In this work, we close the gap (up to log factors) between the known algorithm and randomized lower bound for all $p$. Furthermore, our lower bound also holds against quantum algorithms.

\begin{theorem}\label{thm:main}
    Fix any $p \in \N$. For all $\epsilon>0$, $R>0$, $L_p>0$, there exists an $n>0$ and a set of $n$-dimensional functions $\mF$ with $p$th-order Lipschitz constant $L_p$ (i.e., satisfying \cref{eq:Lp}) such that any randomized or quantum algorithm that outputs an $\eps$-approximate minimum (satisfying \cref{eq:eps}) for any function $f \in \mF$ must make 
    \begin{equation}
        \Omega_p\left(\left( {L_pR^{p+1}}/{\epsilon} \right)^{2/(3p+1)} \left(\log{L_pR^{p+1}}/{\epsilon}\right)^{-2/3}\right)    
    \end{equation}
    queries to a $p$th order oracle for $f$ (as in \cref{eq:oracle}).
\end{theorem}

In fact, this lower bound holds even against highly parallel randomized algorithms, where the algorithm can make poly($n,L_pR^{p+1}/{\epsilon}$) queries in each round and we only count the total number of query rounds (and not the total number of queries). See~\cite{BJLLS19} for previous work in this setting, including speedups for first-order convex optimization in the low dimensional setting. 

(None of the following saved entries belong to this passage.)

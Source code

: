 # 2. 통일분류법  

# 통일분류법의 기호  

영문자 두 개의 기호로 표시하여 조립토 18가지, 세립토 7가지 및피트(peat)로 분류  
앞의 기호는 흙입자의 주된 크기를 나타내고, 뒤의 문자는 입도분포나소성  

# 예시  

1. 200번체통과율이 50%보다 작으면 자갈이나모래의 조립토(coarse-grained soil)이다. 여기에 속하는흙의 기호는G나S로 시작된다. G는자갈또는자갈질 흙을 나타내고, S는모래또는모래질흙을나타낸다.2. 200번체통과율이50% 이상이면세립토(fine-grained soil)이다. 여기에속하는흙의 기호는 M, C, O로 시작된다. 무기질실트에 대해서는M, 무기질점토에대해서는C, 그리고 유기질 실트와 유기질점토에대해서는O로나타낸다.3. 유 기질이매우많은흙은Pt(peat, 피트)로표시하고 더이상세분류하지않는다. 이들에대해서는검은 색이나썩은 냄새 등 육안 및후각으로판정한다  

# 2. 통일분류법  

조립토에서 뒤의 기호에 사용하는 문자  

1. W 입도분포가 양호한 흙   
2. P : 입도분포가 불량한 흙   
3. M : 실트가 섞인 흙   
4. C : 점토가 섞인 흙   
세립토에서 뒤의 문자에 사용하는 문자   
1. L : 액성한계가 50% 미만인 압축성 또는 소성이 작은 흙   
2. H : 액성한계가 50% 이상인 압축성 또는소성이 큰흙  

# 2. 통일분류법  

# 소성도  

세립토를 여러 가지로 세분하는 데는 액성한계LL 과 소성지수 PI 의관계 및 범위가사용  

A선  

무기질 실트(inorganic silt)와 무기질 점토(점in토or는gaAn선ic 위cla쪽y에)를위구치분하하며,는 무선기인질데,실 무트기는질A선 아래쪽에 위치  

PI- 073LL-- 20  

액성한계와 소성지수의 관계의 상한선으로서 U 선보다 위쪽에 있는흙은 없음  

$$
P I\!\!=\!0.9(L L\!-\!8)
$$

%We believe our lower bound also holds for highly parallel quantum algorithms, but have not fleshed out the details. 
%%Maybe let's not say this? It sounds like a limitation and also people may not care?

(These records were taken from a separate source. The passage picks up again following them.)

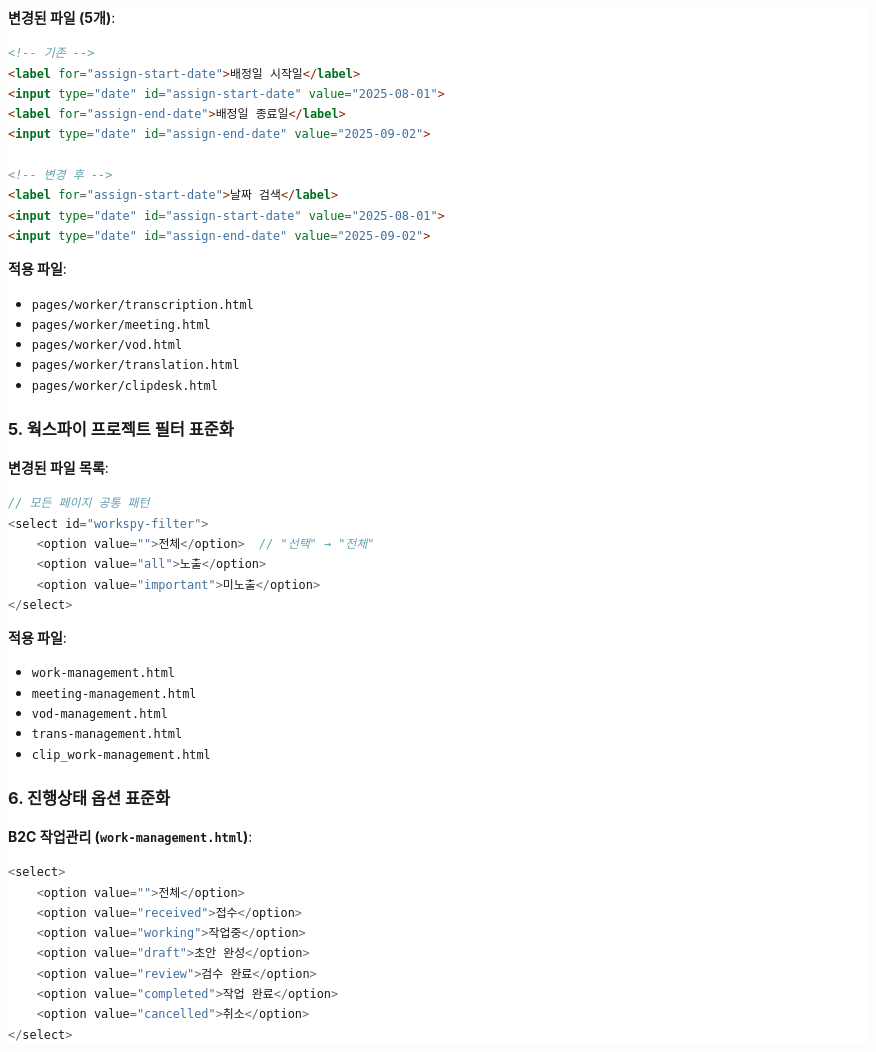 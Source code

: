 **변경된 파일 (5개)**:
```html
<!-- 기존 -->
<label for="assign-start-date">배정일 시작일</label>
<input type="date" id="assign-start-date" value="2025-08-01">
<label for="assign-end-date">배정일 종료일</label>
<input type="date" id="assign-end-date" value="2025-09-02">

<!-- 변경 후 -->
<label for="assign-start-date">날짜 검색</label>
<input type="date" id="assign-start-date" value="2025-08-01">
<input type="date" id="assign-end-date" value="2025-09-02">
```

**적용 파일**:
- `pages/worker/transcription.html`
- `pages/worker/meeting.html`
- `pages/worker/vod.html`
- `pages/worker/translation.html`
- `pages/worker/clipdesk.html`

### 5. 웍스파이 프로젝트 필터 표준화

**변경된 파일 목록**:
```javascript
// 모든 페이지 공통 패턴
<select id="workspy-filter">
    <option value="">전체</option>  // "선택" → "전체"
    <option value="all">노출</option>
    <option value="important">미노출</option>
</select>
```

**적용 파일**:
- `work-management.html`
- `meeting-management.html`
- `vod-management.html`
- `trans-management.html`
- `clip_work-management.html`

### 6. 진행상태 옵션 표준화

**B2C 작업관리 (`work-management.html`)**:
```javascript
<select>
    <option value="">전체</option>
    <option value="received">접수</option>
    <option value="working">작업중</option>
    <option value="draft">초안 완성</option>
    <option value="review">검수 완료</option>
    <option value="completed">작업 완료</option>
    <option value="cancelled">취소</option>
</select>
```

In this introduction, we have deliberately avoided explaining the quantum model of computation to make the results accessible to readers without a background in quantum computing. The entire paper is written so that the randomized lower bound is fully accessible to any reader who does not wish to understand the quantum model and quantum lower bound. 

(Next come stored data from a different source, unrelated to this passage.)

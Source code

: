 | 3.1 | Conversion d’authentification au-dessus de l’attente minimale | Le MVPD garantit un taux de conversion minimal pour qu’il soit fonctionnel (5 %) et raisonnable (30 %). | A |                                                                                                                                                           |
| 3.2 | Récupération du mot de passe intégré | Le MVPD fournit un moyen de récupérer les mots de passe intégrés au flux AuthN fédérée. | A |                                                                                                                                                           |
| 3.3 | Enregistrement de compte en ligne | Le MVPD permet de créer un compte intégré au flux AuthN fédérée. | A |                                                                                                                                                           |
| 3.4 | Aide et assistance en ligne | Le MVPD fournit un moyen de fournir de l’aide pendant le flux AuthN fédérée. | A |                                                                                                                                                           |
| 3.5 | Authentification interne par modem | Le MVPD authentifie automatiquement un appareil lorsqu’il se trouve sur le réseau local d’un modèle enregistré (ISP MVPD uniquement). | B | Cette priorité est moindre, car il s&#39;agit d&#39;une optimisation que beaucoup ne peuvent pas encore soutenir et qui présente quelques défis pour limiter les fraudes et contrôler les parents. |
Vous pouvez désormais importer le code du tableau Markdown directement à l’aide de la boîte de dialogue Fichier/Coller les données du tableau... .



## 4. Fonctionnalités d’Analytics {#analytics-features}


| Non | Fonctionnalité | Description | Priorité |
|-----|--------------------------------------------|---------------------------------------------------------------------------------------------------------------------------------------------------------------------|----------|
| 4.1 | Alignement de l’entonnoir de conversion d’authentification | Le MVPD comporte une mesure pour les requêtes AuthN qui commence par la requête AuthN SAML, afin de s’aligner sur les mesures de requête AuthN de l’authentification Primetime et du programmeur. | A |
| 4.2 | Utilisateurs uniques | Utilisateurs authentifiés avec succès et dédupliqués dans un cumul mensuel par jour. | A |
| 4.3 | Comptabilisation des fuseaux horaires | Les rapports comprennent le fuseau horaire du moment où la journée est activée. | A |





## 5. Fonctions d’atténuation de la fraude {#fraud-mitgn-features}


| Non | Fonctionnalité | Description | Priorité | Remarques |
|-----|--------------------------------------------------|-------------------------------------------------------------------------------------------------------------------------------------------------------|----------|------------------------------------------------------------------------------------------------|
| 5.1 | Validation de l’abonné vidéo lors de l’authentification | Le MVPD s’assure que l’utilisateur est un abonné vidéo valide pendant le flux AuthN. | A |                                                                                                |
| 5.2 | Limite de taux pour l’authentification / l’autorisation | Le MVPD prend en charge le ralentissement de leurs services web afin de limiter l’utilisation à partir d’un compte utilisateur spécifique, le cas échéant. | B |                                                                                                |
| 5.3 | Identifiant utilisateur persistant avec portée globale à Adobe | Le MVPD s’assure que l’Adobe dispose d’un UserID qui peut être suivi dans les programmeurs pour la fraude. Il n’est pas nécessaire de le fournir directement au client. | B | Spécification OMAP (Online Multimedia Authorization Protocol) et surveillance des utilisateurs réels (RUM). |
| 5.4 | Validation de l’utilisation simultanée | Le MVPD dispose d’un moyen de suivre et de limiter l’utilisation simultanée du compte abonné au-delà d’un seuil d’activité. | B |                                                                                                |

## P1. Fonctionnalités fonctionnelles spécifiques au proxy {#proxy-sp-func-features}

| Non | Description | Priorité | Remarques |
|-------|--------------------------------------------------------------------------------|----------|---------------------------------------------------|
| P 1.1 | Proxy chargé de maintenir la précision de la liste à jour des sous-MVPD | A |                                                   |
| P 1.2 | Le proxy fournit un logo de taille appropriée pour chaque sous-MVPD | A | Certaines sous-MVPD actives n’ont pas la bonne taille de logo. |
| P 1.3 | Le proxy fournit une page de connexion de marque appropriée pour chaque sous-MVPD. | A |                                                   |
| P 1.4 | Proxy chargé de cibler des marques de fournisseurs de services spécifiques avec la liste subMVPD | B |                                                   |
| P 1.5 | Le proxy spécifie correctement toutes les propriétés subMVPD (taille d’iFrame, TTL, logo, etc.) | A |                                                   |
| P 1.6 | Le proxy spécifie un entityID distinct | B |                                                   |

For readers familiar with quantum computing, we note that the only thing to be changed to get the quantum model is to modify the oracle in \cref{eq:oracle} to support queries in quantum superposition. This is done in the usual way, by defining a unitary implementation of the oracle, which allows quantum algorithms to make superposition queries and potentially solve the problem more efficiently than randomized algorithms.